Two ideas explain almost everything about how you pay for an AI, why it sometimes "forgets," and why some prompts get cut off. A model doesn't read words. It reads tokens. And it can only hold so many of them at once: its context window. Type into the live tokenizer below and watch both come to life.
01A token is not a word
Before an AI model can read your text, it first chops it into small pieces, a bit like slicing a sentence into LEGO bricks it can snap together. Each of those pieces is called a token. A token is a sub-word unit: sometimes a whole short word, sometimes just a fragment of a longer one, sometimes a space or a piece of punctuation. So cat might be one token, while antidisestablishmentarianism could be several. The key idea: one word does not always equal one token. Type below and watch your text get chopped into token chips.
Anchor your AI program in a charter. The AI Governance Charter: establish ownership, scope, and accountability for AI.
Your purchase helps keep our hubs free to read.
- A token is the model's smallest unit of text, not a word, not a letter.
- Common words often stay whole; longer or rarer words split into pieces.
- Spaces and punctuation are part of the split too, so formatting affects the count.
Approximation only: real tokenizers use learned sub-word pieces (e.g. BPE), so these counts are illustrative, not exact. This demo splits on spaces and punctuation and chunks long words into ~4-character pieces to suggest how text gets divided.
The 8,192-token (8K) window is just an illustrative example so the bar moves as you type. Real models have their own published limits. Both your input and the model's reply share this budget.
02How tokenization works: byte-pair encoding
How does a model decide where to cut? It doesn't use a dictionary of every possible word; that would be enormous and would still miss new words. Instead it uses a learned scheme. The most common one is byte-pair encoding (BPE). The high-level idea: start from tiny pieces (individual characters), then repeatedly merge the most frequent adjacent pair into a single new token, over and over, until you have a vocabulary of useful sub-word pieces.
- BPE learns from data which pieces are worth keeping; it isn't hand-written per word.
- This lets a model represent a rare or brand-new word by combining smaller known pieces.
- Different tokenizers split the same text differently, so token counts are tokenizer-specific.
A quick mental model: the word tokenization might split into token + ization, while cat stays whole. Frequent chunks become their own tokens; uncommon spellings get assembled from smaller parts. The live tokenizer above only approximates this. To see a real split, paste text into a tokenizer tool (linked in the quiz study plan).
03Why tokens matter: cost, limits & other languages
Once you know text is measured in tokens, three practical things click into place:
- Cost. API usage is billed by the token: both what you send (input) and what the model writes back (output). Fewer tokens, lower cost. That's why a concise prompt is cheaper than a padded one.

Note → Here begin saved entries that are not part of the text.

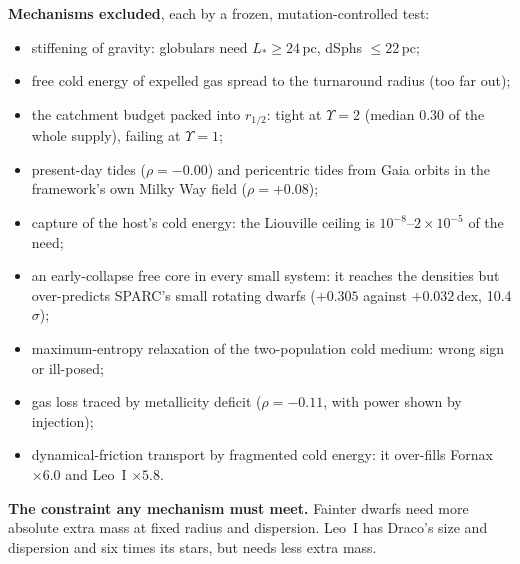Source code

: \documentclass[10pt]{article}
\begin{document}
\textbf{Mechanisms excluded}, each by a frozen, mutation-controlled test:
\begin{itemize}
\item stiffening of gravity: globulars need $L_*\ge24$\,pc, dSphs $\le22$\,pc;
\item free cold energy of expelled gas spread to the turnaround radius (too far out);
\item the catchment budget packed into $r_{1/2}$: tight at $\Upsilon=2$ (median 0.30 of the whole supply), failing at $\Upsilon=1$;
\item present-day tides ($\rho=-0.00$) and pericentric tides from Gaia orbits in the framework's own Milky Way field ($\rho=+0.08$);
\item capture of the host's cold energy: the Liouville ceiling is $10^{-8}$--$2\times10^{-5}$ of the need;
\item an early-collapse free core in every small system: it reaches the densities but over-predicts SPARC's small rotating dwarfs ($+0.305$ against $+0.032$\,dex, 10.4$\sigma$);
\item maximum-entropy relaxation of the two-population cold medium: wrong sign or ill-posed;
\item gas loss traced by metallicity deficit ($\rho=-0.11$, with power shown by injection);
\item dynamical-friction transport by fragmented cold energy: it over-fills Fornax $\times6.0$ and Leo~I $\times5.8$.
\end{itemize}

\textbf{The constraint any mechanism must meet.} Fainter dwarfs need more absolute extra mass at fixed radius and dispersion. Leo~I has Draco's size and dispersion and six times its stars, but needs less extra mass.
\end{document}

- Limits. Every model has a maximum number of tokens it can handle at once. Your text has to fit, which is exactly what the context window in the next section is about.
- Language efficiency. Tokenizers are often trained mostly on English text. The same idea written in another language can split into more tokens, meaning it can cost more and fill the window faster for equivalent content.
The takeaway for everyday use: when something gets expensive or gets cut off, the cause is almost always token count. You can usually fix it by tightening your text, removing redundant formatting, or trimming what you paste in.
04The context window: the model's working memory
A model doesn't have a memory of everything you've ever told it. For each request, it can only "see" a limited amount of text at once: its context window. Think of it as the model's working memory: a desk of a fixed size. Whatever is on the desk, the model can use. Anything that doesn't fit on the desk simply isn't there.
- The window is measured in tokens, the same units the tokenizer produces.
- It's a shared budget: your prompt and the model's reply both have to fit inside it.
- It is not long-term memory; only what's inside the window right now influences the answer.
This is why a long chat can start to "forget" what you said early on, and why pasting a huge document can leave no room for a useful reply. The meter in the live tokenizer above is a toy version of this idea: as your text grows, you can watch it eat into an example window, and see what happens as you approach the edge.
05When you run out of room: truncation, RAG & long documents
So what happens when your text won't fit? The honest answer: something has to give. If your input is larger than the window, it gets truncated: the part that doesn't fit is simply dropped, and the model never sees it. That's why a model can confidently ignore a detail buried in a document you pasted: to it, that detail was never there.
- Truncation. Text beyond the limit is cut. The window doesn't quietly grow to fit you.
- "Lost in the middle." Even within a long window, models tend to use information at the start and end more reliably than content buried in the middle, so where you put something matters.
- Long documents & RAG. When material is far bigger than the window, you don't stuff it all in. Retrieval-augmented generation (RAG) fetches just the most relevant chunks and places those in the window.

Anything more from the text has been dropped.